• _INSTRUCTIONS FOR THE TASK_
Pull out every line below containing the word "subscriptions".

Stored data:

· · · · ·

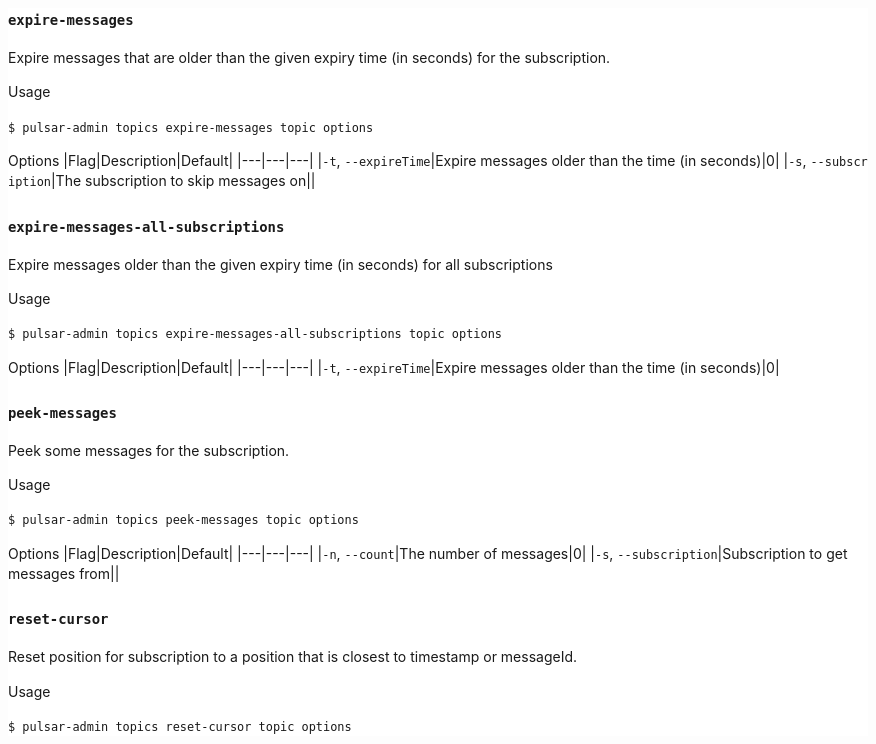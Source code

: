 
### `expire-messages`
Expire messages that are older than the given expiry time (in seconds) for the subscription.

Usage
```bash
$ pulsar-admin topics expire-messages topic options
```

Options
|Flag|Description|Default|
|---|---|---|
|`-t`, `--expireTime`|Expire messages older than the time (in seconds)|0|
|`-s`, `--subscription`|The subscription to skip messages on||


### `expire-messages-all-subscriptions`
Expire messages older than the given expiry time (in seconds) for all subscriptions

Usage
```bash
$ pulsar-admin topics expire-messages-all-subscriptions topic options
```

Options
|Flag|Description|Default|
|---|---|---|
|`-t`, `--expireTime`|Expire messages older than the time (in seconds)|0|


### `peek-messages`
Peek some messages for the subscription.

Usage
```bash
$ pulsar-admin topics peek-messages topic options
```

Options
|Flag|Description|Default|
|---|---|---|
|`-n`, `--count`|The number of messages|0|
|`-s`, `--subscription`|Subscription to get messages from||


### `reset-cursor`
Reset position for subscription to a position that is closest to timestamp or messageId.

Usage
```bash
$ pulsar-admin topics reset-cursor topic options
```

· · · · ·

• _RESPONSE_
### `expire-messages-all-subscriptions`
Expire messages older than the given expiry time (in seconds) for all subscriptions
$ pulsar-admin topics expire-messages-all-subscriptions topic options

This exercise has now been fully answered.